- AVAILABLE DATA:

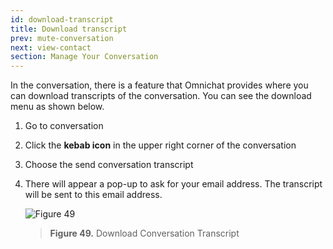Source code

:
 ```yaml
---
id: download-transcript
title: Download transcript
prev: mute-conversation
next: view-contact
section: Manage Your Conversation
---
```


In the conversation, there is a feature that Omnichat provides where you can download transcripts of the conversation. You can see the download menu as shown below.

1. Go to conversation
2. Click the **kebab icon** in the upper right corner of the conversation
3. Choose the send conversation transcript
4. There will appear a pop-up to ask for your email address. The transcript will be sent to this email address.

    ![Figure 49](/assets/images/products/kata-omnichat/image49.png)

    > **Figure 49.** Download Conversation Transcript
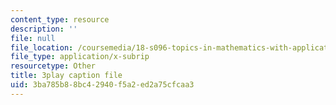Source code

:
```yaml
---
content_type: resource
description: ''
file: null
file_location: /coursemedia/18-s096-topics-in-mathematics-with-applications-in-finance-fall-2013/3ba785b88bc42940f5a2ed2a75cfcaa3_PPl-7_RL0Ko.srt
file_type: application/x-subrip
resourcetype: Other
title: 3play caption file
uid: 3ba785b8-8bc4-2940-f5a2-ed2a75cfcaa3
---
```


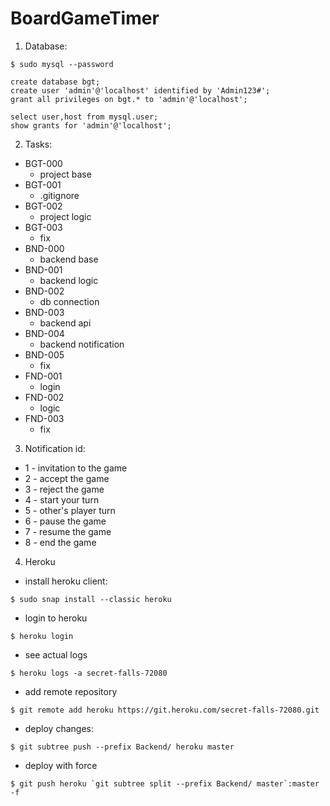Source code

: # BoardGameTimer

1. Database:
```
$ sudo mysql --password

create database bgt;
create user 'admin'@'localhost' identified by 'Admin123#';
grant all privileges on bgt.* to 'admin'@'localhost';

select user,host from mysql.user;
show grants for 'admin'@'localhost';
```

2. Tasks:
- BGT-000
	- project base
- BGT-001
	- .gitignore
- BGT-002
	- project logic
- BGT-003
	- fix
- BND-000
	- backend base
- BND-001
	- backend logic
- BND-002
	- db connection
- BND-003
	- backend api
- BND-004
	- backend notification
- BND-005
	- fix
- FND-001
	- login
- FND-002
	- logic
- FND-003
	- fix

3. Notification id:
- 1 - invitation to the game
- 2 - accept the game
- 3 - reject the game
- 4 - start your turn
- 5 - other's player turn
- 6 - pause the game
- 7 - resume the game
- 8 - end the game

4. Heroku
- install heroku client: 
```
$ sudo snap install --classic heroku
```
- login to heroku
```
$ heroku login
```
- see actual logs
```
$ heroku logs -a secret-falls-72080
```
- add remote repository
```
$ git remote add heroku https://git.heroku.com/secret-falls-72080.git
```
- deploy changes:
```
$ git subtree push --prefix Backend/ heroku master
```
- deploy with force
```
$ git push heroku `git subtree split --prefix Backend/ master`:master -f
```


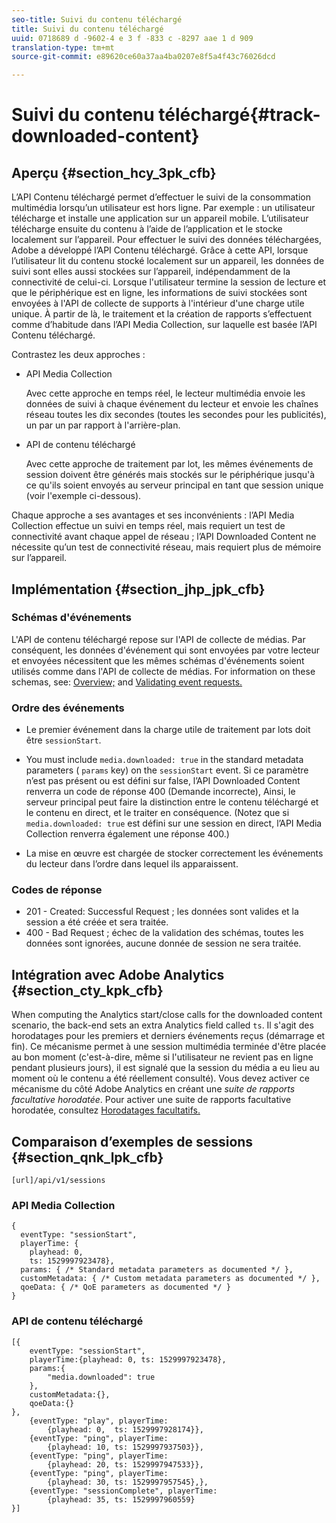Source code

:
 ```yaml
---
seo-title: Suivi du contenu téléchargé
title: Suivi du contenu téléchargé
uuid: 0718689 d -9602-4 e 3 f -833 c -8297 aae 1 d 909
translation-type: tm+mt
source-git-commit: e89620ce60a37aa4ba0207e8f5a4f43c76026dcd

---
```



# Suivi du contenu téléchargé{#track-downloaded-content}

## Aperçu {#section_hcy_3pk_cfb}

L’API Contenu téléchargé permet d’effectuer le suivi de la consommation multimédia lorsqu’un utilisateur est hors ligne. Par exemple : un utilisateur télécharge et installe une application sur un appareil mobile. L’utilisateur télécharge ensuite du contenu à l’aide de l’application et le stocke localement sur l’appareil. Pour effectuer le suivi des données téléchargées, Adobe a développé l’API Contenu téléchargé. Grâce à cette API, lorsque l’utilisateur lit du contenu stocké localement sur un appareil, les données de suivi sont elles aussi stockées sur l’appareil, indépendamment de la connectivité de celui-ci. Lorsque l'utilisateur termine la session de lecture et que le périphérique est en ligne, les informations de suivi stockées sont envoyées à l'API de collecte de supports à l'intérieur d'une charge utile unique. À partir de là, le traitement et la création de rapports s’effectuent comme d’habitude dans l’API Media Collection, sur laquelle est basée l’API Contenu téléchargé.

Contrastez les deux approches :

* API Media Collection

   Avec cette approche en temps réel, le lecteur multimédia envoie les données de suivi à chaque événement du lecteur et envoie les chaînes réseau toutes les dix secondes (toutes les secondes pour les publicités), un par un par rapport à l'arrière-plan.

* API de contenu téléchargé

   Avec cette approche de traitement par lot, les mêmes événements de session doivent être générés mais stockés sur le périphérique jusqu'à ce qu'ils soient envoyés au serveur principal en tant que session unique (voir l'exemple ci-dessous).

Chaque approche a ses avantages et ses inconvénients : l’API Media Collection effectue un suivi en temps réel, mais requiert un test de connectivité avant chaque appel de réseau ; l’API Downloaded Content ne nécessite qu’un test de connectivité réseau, mais requiert plus de mémoire sur l’appareil.

## Implémentation {#section_jhp_jpk_cfb}

### Schémas d'événements

L'API de contenu téléchargé repose sur l'API de collecte de médias. Par conséquent, les données d'événement qui sont envoyées par votre lecteur et envoyées nécessitent que les mêmes schémas d'événements soient utilisés comme dans l'API de collecte de médias. For information on these schemas, see: [Overview;](/help/media-collection-api/mc-api-overview.md) and [Validating event requests.](/help/media-collection-api/mc-api-impl/mc-api-validate-reqs.md)

### Ordre des événements

* Le premier événement dans la charge utile de traitement par lots doit être `sessionStart`.
* You must include `media.downloaded: true` in the standard metadata parameters ( `params` key) on the `sessionStart` event. Si ce paramètre n’est pas présent ou est défini sur false, l’API Downloaded Content renverra un code de réponse 400 (Demande incorrecte), Ainsi, le serveur principal peut faire la distinction entre le contenu téléchargé et le contenu en direct, et le traiter en conséquence. (Notez que si `media.downloaded: true` est défini sur une session en direct, l’API Media Collection renverra également une réponse 400.)

* La mise en œuvre est chargée de stocker correctement les événements du lecteur dans l’ordre dans lequel ils apparaissent.

### Codes de réponse

* 201 - Created: Successful Request ; les données sont valides et la session a été créée et sera traitée.
* 400 - Bad Request ; échec de la validation des schémas, toutes les données sont ignorées, aucune donnée de session ne sera traitée.

## Intégration avec Adobe Analytics {#section_cty_kpk_cfb}

When computing the Analytics start/close calls for the downloaded content scenario, the back-end sets an extra Analytics field called `ts`. Il s'agit des horodatages pour les premiers et derniers événements reçus (démarrage et fin). Ce mécanisme permet à une session multimédia terminée d'être placée au bon moment (c'est-à-dire, même si l'utilisateur ne revient pas en ligne pendant plusieurs jours), il est signalé que la session du média a eu lieu au moment où le contenu a été réellement consulté). Vous devez activer ce mécanisme du côté Adobe Analytics en créant une *suite de rapports facultative horodatée*. Pour activer une suite de rapports facultative horodatée, consultez [Horodatages facultatifs.](https://marketing.adobe.com/resources/help/en_US/reference/timestamp-optional.html)

## Comparaison d’exemples de sessions {#section_qnk_lpk_cfb}

```
[url]/api/v1/sessions
```

### API Media Collection

```
{ 
  eventType: "sessionStart", 
  playerTime: { 
    playhead: 0,  
    ts: 1529997923478},  
  params: { /* Standard metadata parameters as documented */ },  
  customMetadata: { /* Custom metadata parameters as documented */ },  
  qoeData: { /* QoE parameters as documented */ } 
}
```

### API de contenu téléchargé

```
[{ 
    eventType: "sessionStart", 
    playerTime:{playhead: 0, ts: 1529997923478},  
    params:{
        "media.downloaded": true
    }, 
    customMetadata:{},  
    qoeData:{} 
}, 
    {eventType: "play", playerTime:
        {playhead: 0,  ts: 1529997928174}}, 
    {eventType: "ping", playerTime:
        {playhead: 10, ts: 1529997937503}}, 
    {eventType: "ping", playerTime:
        {playhead: 20, ts: 1529997947533}}, 
    {eventType: "ping", playerTime:
        {playhead: 30, ts: 1529997957545},}, 
    {eventType: "sessionComplete", playerTime:
        {playhead: 35, ts: 1529997960559} 
}]
```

- WORK ORDER:
Omit the images; transcribe the listing verbatim.

- TASK SOLUTION:
Source code

:
 ```yaml
---
id: download-transcript
title: Download transcript
prev: mute-conversation
next: view-contact
section: Manage Your Conversation
---
```


In the conversation, there is a feature that Omnichat provides where you can download transcripts of the conversation. You can see the download menu as shown below.

1. Go to conversation
2. Click the **kebab icon** in the upper right corner of the conversation
3. Choose the send conversation transcript
4. There will appear a pop-up to ask for your email address. The transcript will be sent to this email address.

    ![Figure 49](/assets/images/products/kata-omnichat/image49.png)

    > **Figure 49.** Download Conversation Transcript
Source code

:
```yaml
---
content_type: resource
description: ''
file: null
file_location: /coursemedia/18-s096-topics-in-mathematics-with-applications-in-finance-fall-2013/3ba785b88bc42940f5a2ed2a75cfcaa3_PPl-7_RL0Ko.srt
file_type: application/x-subrip
resourcetype: Other
title: 3play caption file
uid: 3ba785b8-8bc4-2940-f5a2-ed2a75cfcaa3
---
```


Source code

: # BoardGameTimer

1. Database:
```
$ sudo mysql --password

create database bgt;
create user 'admin'@'localhost' identified by 'Admin123#';
grant all privileges on bgt.* to 'admin'@'localhost';

select user,host from mysql.user;
show grants for 'admin'@'localhost';
```

2. Tasks:
- BGT-000
	- project base
- BGT-001
	- .gitignore
- BGT-002
	- project logic
- BGT-003
	- fix
- BND-000
	- backend base
- BND-001
	- backend logic
- BND-002
	- db connection
- BND-003
	- backend api
- BND-004
	- backend notification
- BND-005
	- fix
- FND-001
	- login
- FND-002
	- logic
- FND-003
	- fix

3. Notification id:
- 1 - invitation to the game
- 2 - accept the game
- 3 - reject the game
- 4 - start your turn
- 5 - other's player turn
- 6 - pause the game
- 7 - resume the game
- 8 - end the game

4. Heroku
- install heroku client: 
```
$ sudo snap install --classic heroku
```
- login to heroku
```
$ heroku login
```
- see actual logs
```
$ heroku logs -a secret-falls-72080
```
- add remote repository
```
$ git remote add heroku https://git.heroku.com/secret-falls-72080.git
```
- deploy changes:
```
$ git subtree push --prefix Backend/ heroku master
```
- deploy with force
```
$ git push heroku `git subtree split --prefix Backend/ master`:master -f
```


Source code

:
 ```yaml
---
seo-title: Suivi du contenu téléchargé
title: Suivi du contenu téléchargé
uuid: 0718689 d -9602-4 e 3 f -833 c -8297 aae 1 d 909
translation-type: tm+mt
source-git-commit: e89620ce60a37aa4ba0207e8f5a4f43c76026dcd

---
```



# Suivi du contenu téléchargé{#track-downloaded-content}

## Aperçu {#section_hcy_3pk_cfb}

L’API Contenu téléchargé permet d’effectuer le suivi de la consommation multimédia lorsqu’un utilisateur est hors ligne. Par exemple : un utilisateur télécharge et installe une application sur un appareil mobile. L’utilisateur télécharge ensuite du contenu à l’aide de l’application et le stocke localement sur l’appareil. Pour effectuer le suivi des données téléchargées, Adobe a développé l’API Contenu téléchargé. Grâce à cette API, lorsque l’utilisateur lit du contenu stocké localement sur un appareil, les données de suivi sont elles aussi stockées sur l’appareil, indépendamment de la connectivité de celui-ci. Lorsque l'utilisateur termine la session de lecture et que le périphérique est en ligne, les informations de suivi stockées sont envoyées à l'API de collecte de supports à l'intérieur d'une charge utile unique. À partir de là, le traitement et la création de rapports s’effectuent comme d’habitude dans l’API Media Collection, sur laquelle est basée l’API Contenu téléchargé.

Contrastez les deux approches :

* API Media Collection

   Avec cette approche en temps réel, le lecteur multimédia envoie les données de suivi à chaque événement du lecteur et envoie les chaînes réseau toutes les dix secondes (toutes les secondes pour les publicités), un par un par rapport à l'arrière-plan.

* API de contenu téléchargé

   Avec cette approche de traitement par lot, les mêmes événements de session doivent être générés mais stockés sur le périphérique jusqu'à ce qu'ils soient envoyés au serveur principal en tant que session unique (voir l'exemple ci-dessous).

Chaque approche a ses avantages et ses inconvénients : l’API Media Collection effectue un suivi en temps réel, mais requiert un test de connectivité avant chaque appel de réseau ; l’API Downloaded Content ne nécessite qu’un test de connectivité réseau, mais requiert plus de mémoire sur l’appareil.

## Implémentation {#section_jhp_jpk_cfb}

### Schémas d'événements

L'API de contenu téléchargé repose sur l'API de collecte de médias. Par conséquent, les données d'événement qui sont envoyées par votre lecteur et envoyées nécessitent que les mêmes schémas d'événements soient utilisés comme dans l'API de collecte de médias. For information on these schemas, see: [Overview;](/help/media-collection-api/mc-api-overview.md) and [Validating event requests.](/help/media-collection-api/mc-api-impl/mc-api-validate-reqs.md)

### Ordre des événements

* Le premier événement dans la charge utile de traitement par lots doit être `sessionStart`.
* You must include `media.downloaded: true` in the standard metadata parameters ( `params` key) on the `sessionStart` event. Si ce paramètre n’est pas présent ou est défini sur false, l’API Downloaded Content renverra un code de réponse 400 (Demande incorrecte), Ainsi, le serveur principal peut faire la distinction entre le contenu téléchargé et le contenu en direct, et le traiter en conséquence. (Notez que si `media.downloaded: true` est défini sur une session en direct, l’API Media Collection renverra également une réponse 400.)

* La mise en œuvre est chargée de stocker correctement les événements du lecteur dans l’ordre dans lequel ils apparaissent.

### Codes de réponse

* 201 - Created: Successful Request ; les données sont valides et la session a été créée et sera traitée.
* 400 - Bad Request ; échec de la validation des schémas, toutes les données sont ignorées, aucune donnée de session ne sera traitée.

## Intégration avec Adobe Analytics {#section_cty_kpk_cfb}

When computing the Analytics start/close calls for the downloaded content scenario, the back-end sets an extra Analytics field called `ts`. Il s'agit des horodatages pour les premiers et derniers événements reçus (démarrage et fin). Ce mécanisme permet à une session multimédia terminée d'être placée au bon moment (c'est-à-dire, même si l'utilisateur ne revient pas en ligne pendant plusieurs jours), il est signalé que la session du média a eu lieu au moment où le contenu a été réellement consulté). Vous devez activer ce mécanisme du côté Adobe Analytics en créant une *suite de rapports facultative horodatée*. Pour activer une suite de rapports facultative horodatée, consultez [Horodatages facultatifs.](https://marketing.adobe.com/resources/help/en_US/reference/timestamp-optional.html)

## Comparaison d’exemples de sessions {#section_qnk_lpk_cfb}

```
[url]/api/v1/sessions
```

### API Media Collection

```
{ 
  eventType: "sessionStart", 
  playerTime: { 
    playhead: 0,  
    ts: 1529997923478},  
  params: { /* Standard metadata parameters as documented */ },  
  customMetadata: { /* Custom metadata parameters as documented */ },  
  qoeData: { /* QoE parameters as documented */ } 
}
```

### API de contenu téléchargé

```
[{ 
    eventType: "sessionStart", 
    playerTime:{playhead: 0, ts: 1529997923478},  
    params:{
        "media.downloaded": true
    }, 
    customMetadata:{},  
    qoeData:{} 
}, 
    {eventType: "play", playerTime:
        {playhead: 0,  ts: 1529997928174}}, 
    {eventType: "ping", playerTime:
        {playhead: 10, ts: 1529997937503}}, 
    {eventType: "ping", playerTime:
        {playhead: 20, ts: 1529997947533}}, 
    {eventType: "ping", playerTime:
        {playhead: 30, ts: 1529997957545},}, 
    {eventType: "sessionComplete", playerTime:
        {playhead: 35, ts: 1529997960559} 
}]
```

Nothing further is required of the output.